Content starts

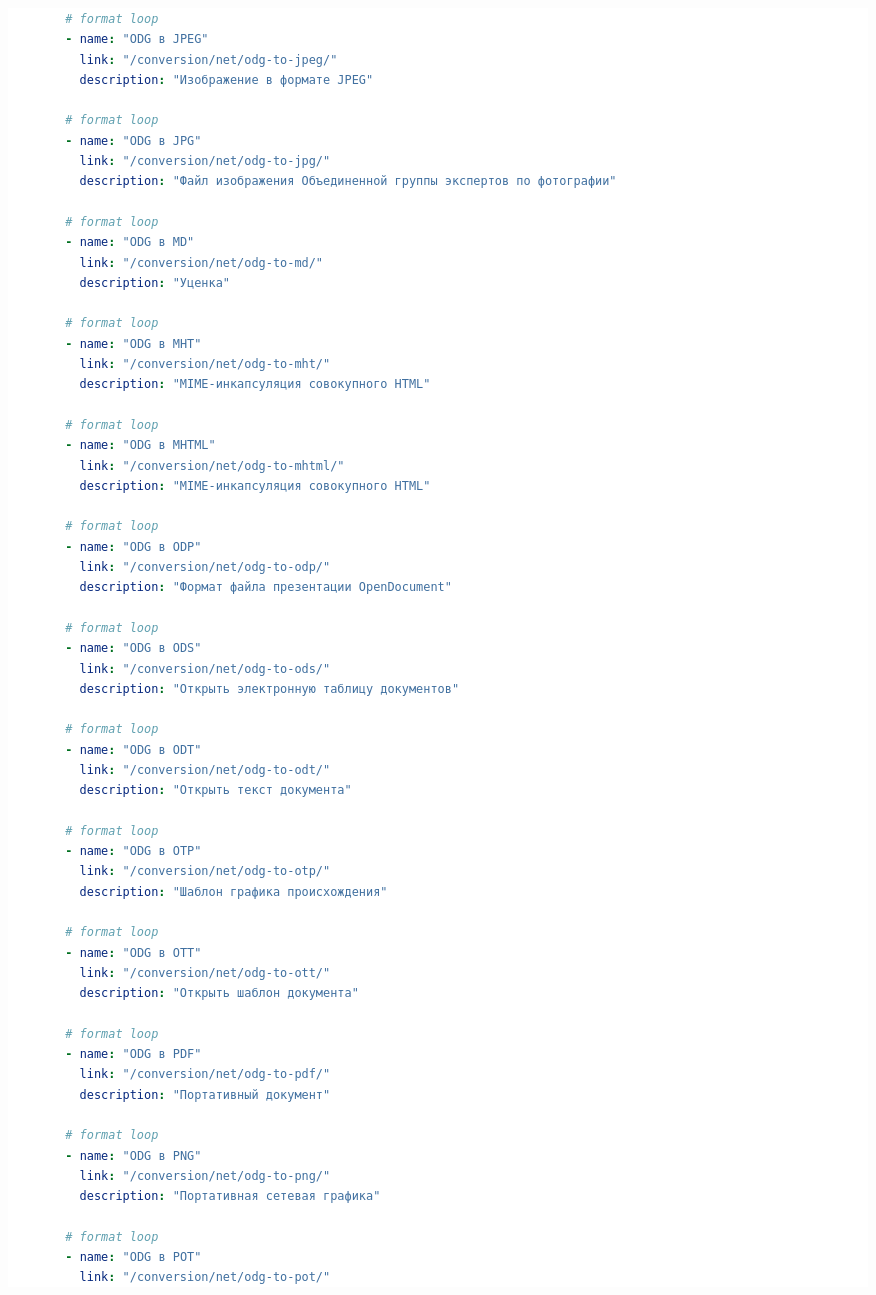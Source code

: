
 ```yaml
        # format loop
        - name: "ODG в JPEG"
          link: "/conversion/net/odg-to-jpeg/"
          description: "Изображение в формате JPEG"

        # format loop
        - name: "ODG в JPG"
          link: "/conversion/net/odg-to-jpg/"
          description: "Файл изображения Объединенной группы экспертов по фотографии"

        # format loop
        - name: "ODG в MD"
          link: "/conversion/net/odg-to-md/"
          description: "Уценка"

        # format loop
        - name: "ODG в MHT"
          link: "/conversion/net/odg-to-mht/"
          description: "MIME-инкапсуляция совокупного HTML"

        # format loop
        - name: "ODG в MHTML"
          link: "/conversion/net/odg-to-mhtml/"
          description: "MIME-инкапсуляция совокупного HTML"

        # format loop
        - name: "ODG в ODP"
          link: "/conversion/net/odg-to-odp/"
          description: "Формат файла презентации OpenDocument"

        # format loop
        - name: "ODG в ODS"
          link: "/conversion/net/odg-to-ods/"
          description: "Открыть электронную таблицу документов"

        # format loop
        - name: "ODG в ODT"
          link: "/conversion/net/odg-to-odt/"
          description: "Открыть текст документа"

        # format loop
        - name: "ODG в OTP"
          link: "/conversion/net/odg-to-otp/"
          description: "Шаблон графика происхождения"

        # format loop
        - name: "ODG в OTT"
          link: "/conversion/net/odg-to-ott/"
          description: "Открыть шаблон документа"

        # format loop
        - name: "ODG в PDF"
          link: "/conversion/net/odg-to-pdf/"
          description: "Портативный документ"

        # format loop
        - name: "ODG в PNG"
          link: "/conversion/net/odg-to-png/"
          description: "Портативная сетевая графика"

        # format loop
        - name: "ODG в POT"
          link: "/conversion/net/odg-to-pot/"
```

Content ends

* EXERCISE DIRECTIONS
Go line by line through the data and copy any that contain "description".

* OUTPUT FOR THIS EXERCISE
          description: "Изображение в формате JPEG"
          description: "Файл изображения Объединенной группы экспертов по фотографии"
          description: "Уценка"
          description: "MIME-инкапсуляция совокупного HTML"
          description: "MIME-инкапсуляция совокупного HTML"
          description: "Формат файла презентации OpenDocument"
          description: "Открыть электронную таблицу документов"
          description: "Открыть текст документа"
          description: "Шаблон графика происхождения"
          description: "Открыть шаблон документа"
          description: "Портативный документ"
          description: "Портативная сетевая графика"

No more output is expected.